Task prompt: All of the data needs to come back exactly as written.

Data for this exercise:
● ● ●

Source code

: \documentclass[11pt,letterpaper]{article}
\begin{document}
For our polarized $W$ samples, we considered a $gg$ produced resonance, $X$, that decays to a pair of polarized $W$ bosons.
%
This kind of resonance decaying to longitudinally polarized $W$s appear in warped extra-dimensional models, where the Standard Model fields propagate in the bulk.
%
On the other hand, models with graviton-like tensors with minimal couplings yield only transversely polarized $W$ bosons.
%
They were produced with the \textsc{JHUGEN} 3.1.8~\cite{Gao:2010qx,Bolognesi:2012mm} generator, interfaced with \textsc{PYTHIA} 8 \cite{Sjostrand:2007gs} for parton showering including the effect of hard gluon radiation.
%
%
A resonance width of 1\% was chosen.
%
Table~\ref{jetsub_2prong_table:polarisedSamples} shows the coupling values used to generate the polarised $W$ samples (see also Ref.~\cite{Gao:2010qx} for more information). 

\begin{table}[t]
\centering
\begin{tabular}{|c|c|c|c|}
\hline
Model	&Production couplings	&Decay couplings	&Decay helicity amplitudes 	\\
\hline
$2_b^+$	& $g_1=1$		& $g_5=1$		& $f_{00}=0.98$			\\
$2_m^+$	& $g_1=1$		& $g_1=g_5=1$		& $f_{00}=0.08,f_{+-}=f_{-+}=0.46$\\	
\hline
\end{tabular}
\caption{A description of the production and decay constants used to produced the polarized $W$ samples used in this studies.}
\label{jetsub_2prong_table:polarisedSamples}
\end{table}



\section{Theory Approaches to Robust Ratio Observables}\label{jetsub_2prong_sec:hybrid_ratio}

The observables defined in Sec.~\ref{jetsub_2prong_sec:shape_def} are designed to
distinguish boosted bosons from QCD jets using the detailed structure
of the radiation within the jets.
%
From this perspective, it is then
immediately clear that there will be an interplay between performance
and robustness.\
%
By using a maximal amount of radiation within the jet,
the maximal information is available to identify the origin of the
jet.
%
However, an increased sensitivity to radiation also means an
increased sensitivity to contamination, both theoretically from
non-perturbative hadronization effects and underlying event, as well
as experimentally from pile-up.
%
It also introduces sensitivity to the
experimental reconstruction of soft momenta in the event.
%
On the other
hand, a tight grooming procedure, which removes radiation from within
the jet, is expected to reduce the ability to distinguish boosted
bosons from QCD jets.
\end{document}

● ● ●

Answer for the task:
Source code

: \documentclass[11pt,letterpaper]{article}
\begin{document}
For our polarized $W$ samples, we considered a $gg$ produced resonance, $X$, that decays to a pair of polarized $W$ bosons.
%
This kind of resonance decaying to longitudinally polarized $W$s appear in warped extra-dimensional models, where the Standard Model fields propagate in the bulk.
%
On the other hand, models with graviton-like tensors with minimal couplings yield only transversely polarized $W$ bosons.
%
They were produced with the \textsc{JHUGEN} 3.1.8~\cite{Gao:2010qx,Bolognesi:2012mm} generator, interfaced with \textsc{PYTHIA} 8 \cite{Sjostrand:2007gs} for parton showering including the effect of hard gluon radiation.
%
%
A resonance width of 1\% was chosen.
%
Table~\ref{jetsub_2prong_table:polarisedSamples} shows the coupling values used to generate the polarised $W$ samples (see also Ref.~\cite{Gao:2010qx} for more information). 

\begin{table}[t]
\centering
\begin{tabular}{|c|c|c|c|}
\hline
Model	&Production couplings	&Decay couplings	&Decay helicity amplitudes 	\\
\hline
$2_b^+$	& $g_1=1$		& $g_5=1$		& $f_{00}=0.98$			\\
$2_m^+$	& $g_1=1$		& $g_1=g_5=1$		& $f_{00}=0.08,f_{+-}=f_{-+}=0.46$\\	
\hline
\end{tabular}
\caption{A description of the production and decay constants used to produced the polarized $W$ samples used in this studies.}
\label{jetsub_2prong_table:polarisedSamples}
\end{table}



\section{Theory Approaches to Robust Ratio Observables}\label{jetsub_2prong_sec:hybrid_ratio}

The observables defined in Sec.~\ref{jetsub_2prong_sec:shape_def} are designed to
distinguish boosted bosons from QCD jets using the detailed structure
of the radiation within the jets.
%
From this perspective, it is then
immediately clear that there will be an interplay between performance
and robustness.\
%
By using a maximal amount of radiation within the jet,
the maximal information is available to identify the origin of the
jet.
%
However, an increased sensitivity to radiation also means an
increased sensitivity to contamination, both theoretically from
non-perturbative hadronization effects and underlying event, as well
as experimentally from pile-up.
%
It also introduces sensitivity to the
experimental reconstruction of soft momenta in the event.
%
On the other
hand, a tight grooming procedure, which removes radiation from within
the jet, is expected to reduce the ability to distinguish boosted
bosons from QCD jets.
\end{document}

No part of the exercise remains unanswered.